▶ [Work to be completed]: Looking through the data below, work out how many lines have the word "aqui". Reply with that number only.

[Records to process]

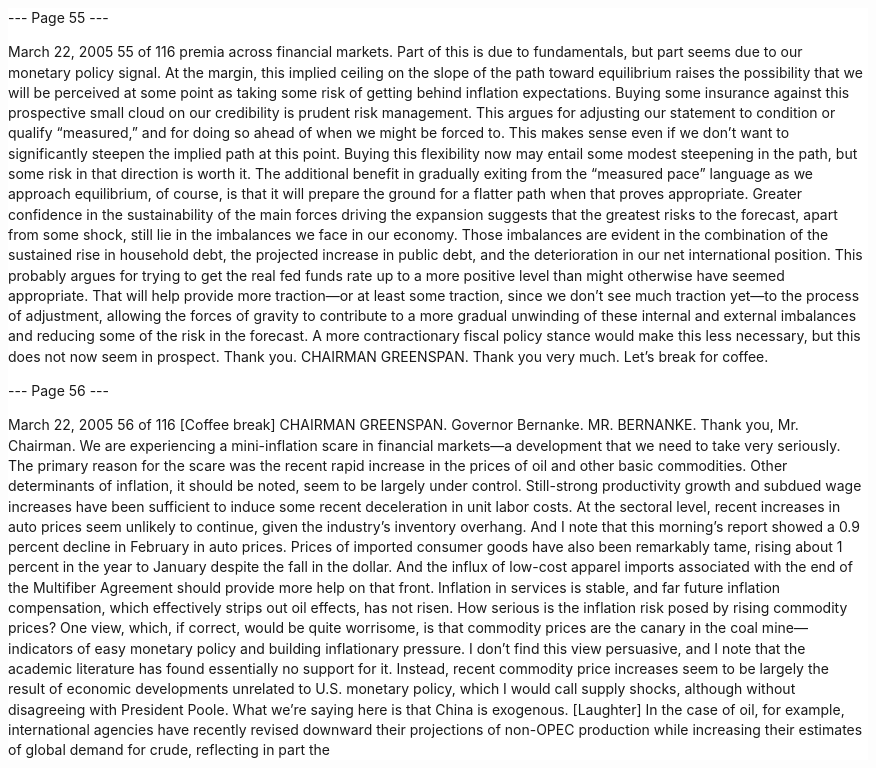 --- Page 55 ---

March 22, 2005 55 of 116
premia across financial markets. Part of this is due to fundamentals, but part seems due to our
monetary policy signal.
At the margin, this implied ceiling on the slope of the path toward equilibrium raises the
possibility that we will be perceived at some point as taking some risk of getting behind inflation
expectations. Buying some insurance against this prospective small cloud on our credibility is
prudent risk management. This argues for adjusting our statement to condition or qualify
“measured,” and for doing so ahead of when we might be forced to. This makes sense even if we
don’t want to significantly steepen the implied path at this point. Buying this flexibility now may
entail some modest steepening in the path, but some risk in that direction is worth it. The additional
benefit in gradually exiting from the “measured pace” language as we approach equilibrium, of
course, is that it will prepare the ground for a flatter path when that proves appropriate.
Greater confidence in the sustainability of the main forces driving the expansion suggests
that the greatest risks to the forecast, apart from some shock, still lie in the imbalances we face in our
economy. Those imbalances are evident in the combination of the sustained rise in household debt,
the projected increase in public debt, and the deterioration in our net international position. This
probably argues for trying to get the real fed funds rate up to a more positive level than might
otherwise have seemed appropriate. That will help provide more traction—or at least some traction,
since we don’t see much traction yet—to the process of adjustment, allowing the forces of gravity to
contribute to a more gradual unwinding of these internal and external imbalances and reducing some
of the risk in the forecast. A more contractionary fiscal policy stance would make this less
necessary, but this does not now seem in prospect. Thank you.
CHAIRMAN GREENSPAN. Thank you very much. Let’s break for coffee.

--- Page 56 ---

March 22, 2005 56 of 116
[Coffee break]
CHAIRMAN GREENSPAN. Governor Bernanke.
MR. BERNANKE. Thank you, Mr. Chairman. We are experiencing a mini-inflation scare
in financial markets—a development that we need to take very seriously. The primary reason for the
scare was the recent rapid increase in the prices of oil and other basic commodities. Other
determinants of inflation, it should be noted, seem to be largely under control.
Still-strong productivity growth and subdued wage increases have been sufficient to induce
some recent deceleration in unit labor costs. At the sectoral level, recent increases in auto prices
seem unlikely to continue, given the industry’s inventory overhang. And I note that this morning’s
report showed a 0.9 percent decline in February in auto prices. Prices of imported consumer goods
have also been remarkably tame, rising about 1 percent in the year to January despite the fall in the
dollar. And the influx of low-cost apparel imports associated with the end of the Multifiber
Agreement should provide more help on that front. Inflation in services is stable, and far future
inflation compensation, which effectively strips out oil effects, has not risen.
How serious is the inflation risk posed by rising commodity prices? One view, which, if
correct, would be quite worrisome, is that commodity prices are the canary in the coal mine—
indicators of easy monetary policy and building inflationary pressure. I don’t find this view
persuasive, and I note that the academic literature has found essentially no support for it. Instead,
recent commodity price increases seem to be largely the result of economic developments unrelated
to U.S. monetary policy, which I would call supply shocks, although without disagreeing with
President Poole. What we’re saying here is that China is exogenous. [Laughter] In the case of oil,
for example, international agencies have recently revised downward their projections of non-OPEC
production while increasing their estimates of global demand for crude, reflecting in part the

[/Records to process]
[Records to process]

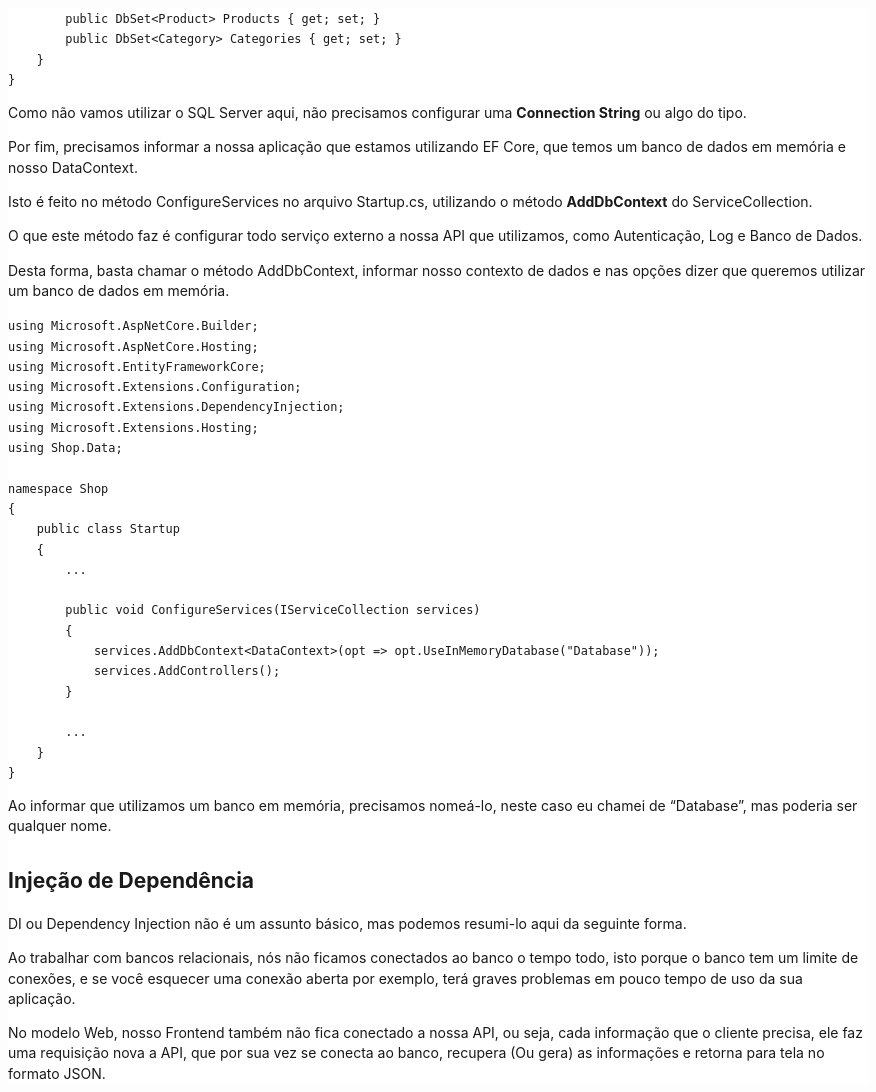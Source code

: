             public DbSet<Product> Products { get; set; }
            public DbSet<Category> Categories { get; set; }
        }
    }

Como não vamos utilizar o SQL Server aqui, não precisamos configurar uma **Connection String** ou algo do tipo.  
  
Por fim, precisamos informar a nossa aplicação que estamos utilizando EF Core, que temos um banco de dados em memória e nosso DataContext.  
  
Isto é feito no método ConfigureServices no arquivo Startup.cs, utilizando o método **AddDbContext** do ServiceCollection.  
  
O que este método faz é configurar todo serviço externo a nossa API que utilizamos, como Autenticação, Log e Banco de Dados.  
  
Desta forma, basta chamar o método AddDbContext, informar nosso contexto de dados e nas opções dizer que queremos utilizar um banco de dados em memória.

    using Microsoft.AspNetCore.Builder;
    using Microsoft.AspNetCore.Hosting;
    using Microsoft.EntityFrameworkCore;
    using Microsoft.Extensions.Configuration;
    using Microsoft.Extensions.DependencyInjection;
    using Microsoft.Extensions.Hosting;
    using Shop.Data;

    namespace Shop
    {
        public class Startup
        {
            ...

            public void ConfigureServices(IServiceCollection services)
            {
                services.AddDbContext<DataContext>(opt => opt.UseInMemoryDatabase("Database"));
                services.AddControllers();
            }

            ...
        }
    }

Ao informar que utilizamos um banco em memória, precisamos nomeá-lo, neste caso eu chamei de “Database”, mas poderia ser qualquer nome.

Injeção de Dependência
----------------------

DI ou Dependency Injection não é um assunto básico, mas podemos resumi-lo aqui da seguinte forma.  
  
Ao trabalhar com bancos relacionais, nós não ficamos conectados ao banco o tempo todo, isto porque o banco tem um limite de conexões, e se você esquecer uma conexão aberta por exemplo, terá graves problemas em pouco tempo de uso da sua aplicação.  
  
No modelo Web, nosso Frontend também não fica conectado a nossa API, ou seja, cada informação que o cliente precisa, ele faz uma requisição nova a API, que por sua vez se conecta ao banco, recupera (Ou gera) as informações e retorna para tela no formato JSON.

[/Records to process]
[Records to process]

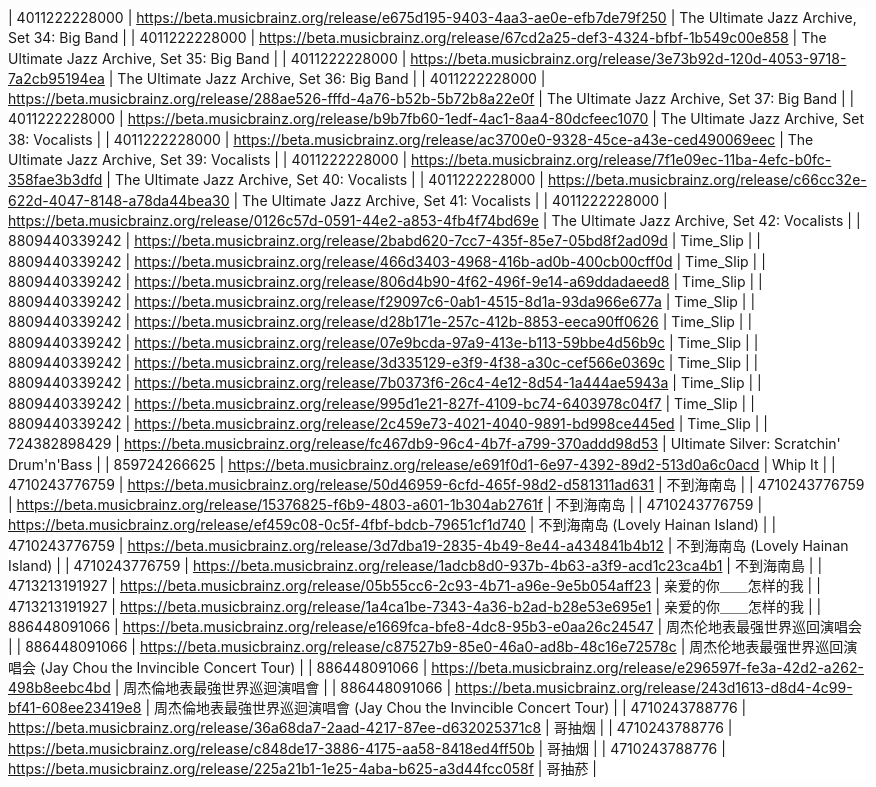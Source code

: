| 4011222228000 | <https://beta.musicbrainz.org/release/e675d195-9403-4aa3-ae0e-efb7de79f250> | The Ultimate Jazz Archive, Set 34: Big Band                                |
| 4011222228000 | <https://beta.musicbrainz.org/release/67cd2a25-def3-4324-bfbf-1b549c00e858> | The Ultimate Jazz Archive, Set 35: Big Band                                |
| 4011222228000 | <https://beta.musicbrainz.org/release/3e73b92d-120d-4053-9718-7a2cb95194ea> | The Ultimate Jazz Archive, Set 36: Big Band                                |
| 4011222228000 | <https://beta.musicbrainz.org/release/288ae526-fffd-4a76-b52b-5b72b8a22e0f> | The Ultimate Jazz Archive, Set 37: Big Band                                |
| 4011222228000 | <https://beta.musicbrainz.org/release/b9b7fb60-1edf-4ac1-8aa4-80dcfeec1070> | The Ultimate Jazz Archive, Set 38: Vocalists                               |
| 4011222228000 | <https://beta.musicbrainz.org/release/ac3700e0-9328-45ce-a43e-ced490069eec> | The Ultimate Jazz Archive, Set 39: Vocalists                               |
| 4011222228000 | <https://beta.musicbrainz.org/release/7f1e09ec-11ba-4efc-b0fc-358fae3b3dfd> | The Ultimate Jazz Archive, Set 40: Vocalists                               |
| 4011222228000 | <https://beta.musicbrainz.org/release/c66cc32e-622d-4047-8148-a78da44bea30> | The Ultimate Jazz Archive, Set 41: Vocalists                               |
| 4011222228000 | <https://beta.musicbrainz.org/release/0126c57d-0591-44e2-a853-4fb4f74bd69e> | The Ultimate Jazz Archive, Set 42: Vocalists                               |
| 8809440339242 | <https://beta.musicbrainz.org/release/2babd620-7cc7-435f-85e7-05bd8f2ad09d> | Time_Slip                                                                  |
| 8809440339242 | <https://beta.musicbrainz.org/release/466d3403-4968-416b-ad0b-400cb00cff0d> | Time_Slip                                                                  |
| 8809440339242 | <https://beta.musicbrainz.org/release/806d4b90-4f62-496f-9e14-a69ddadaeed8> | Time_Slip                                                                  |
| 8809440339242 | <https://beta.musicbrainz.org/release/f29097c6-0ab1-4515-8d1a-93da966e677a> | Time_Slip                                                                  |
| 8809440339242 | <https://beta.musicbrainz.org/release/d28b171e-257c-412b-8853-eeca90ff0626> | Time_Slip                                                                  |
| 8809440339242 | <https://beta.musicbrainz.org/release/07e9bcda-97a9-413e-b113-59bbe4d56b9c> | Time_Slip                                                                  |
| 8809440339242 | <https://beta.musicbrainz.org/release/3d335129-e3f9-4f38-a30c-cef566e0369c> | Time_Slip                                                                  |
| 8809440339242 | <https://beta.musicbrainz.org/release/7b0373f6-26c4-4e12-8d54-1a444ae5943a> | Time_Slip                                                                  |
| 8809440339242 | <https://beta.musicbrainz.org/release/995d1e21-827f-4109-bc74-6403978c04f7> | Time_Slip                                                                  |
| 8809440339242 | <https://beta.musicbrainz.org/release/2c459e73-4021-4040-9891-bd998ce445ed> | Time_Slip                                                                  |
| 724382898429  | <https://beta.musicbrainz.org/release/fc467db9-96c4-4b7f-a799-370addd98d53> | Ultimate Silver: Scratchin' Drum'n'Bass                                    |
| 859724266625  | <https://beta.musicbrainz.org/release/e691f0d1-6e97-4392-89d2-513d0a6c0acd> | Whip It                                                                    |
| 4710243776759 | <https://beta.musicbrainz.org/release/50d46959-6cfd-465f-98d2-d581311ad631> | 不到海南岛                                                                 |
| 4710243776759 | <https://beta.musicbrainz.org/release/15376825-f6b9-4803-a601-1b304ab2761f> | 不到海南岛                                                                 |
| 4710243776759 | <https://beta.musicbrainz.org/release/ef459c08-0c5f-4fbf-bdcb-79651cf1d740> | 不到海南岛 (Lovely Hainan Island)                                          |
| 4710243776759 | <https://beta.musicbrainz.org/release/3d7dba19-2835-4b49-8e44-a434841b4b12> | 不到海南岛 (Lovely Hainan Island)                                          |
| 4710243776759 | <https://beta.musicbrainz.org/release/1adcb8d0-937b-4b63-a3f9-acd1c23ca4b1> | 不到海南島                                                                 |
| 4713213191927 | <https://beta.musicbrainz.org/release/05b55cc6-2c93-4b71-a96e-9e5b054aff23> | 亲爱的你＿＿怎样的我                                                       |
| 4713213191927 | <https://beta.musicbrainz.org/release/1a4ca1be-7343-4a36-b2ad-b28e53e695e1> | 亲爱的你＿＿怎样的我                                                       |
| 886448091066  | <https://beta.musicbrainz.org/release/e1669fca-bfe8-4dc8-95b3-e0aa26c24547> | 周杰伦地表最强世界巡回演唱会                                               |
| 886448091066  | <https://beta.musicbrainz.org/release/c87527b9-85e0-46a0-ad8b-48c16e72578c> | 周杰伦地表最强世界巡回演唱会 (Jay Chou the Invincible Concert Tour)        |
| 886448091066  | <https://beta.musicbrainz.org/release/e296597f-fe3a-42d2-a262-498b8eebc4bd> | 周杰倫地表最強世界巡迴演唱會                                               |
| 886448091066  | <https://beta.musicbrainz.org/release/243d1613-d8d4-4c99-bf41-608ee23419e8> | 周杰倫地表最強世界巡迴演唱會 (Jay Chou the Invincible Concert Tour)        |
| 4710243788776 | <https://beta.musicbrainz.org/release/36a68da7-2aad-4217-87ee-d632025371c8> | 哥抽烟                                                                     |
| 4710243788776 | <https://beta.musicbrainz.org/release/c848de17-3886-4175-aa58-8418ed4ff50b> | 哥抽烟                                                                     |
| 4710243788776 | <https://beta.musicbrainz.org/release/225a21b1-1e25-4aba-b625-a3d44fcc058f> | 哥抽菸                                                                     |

[/Records to process]

▶ [Reply to the exercise]: 2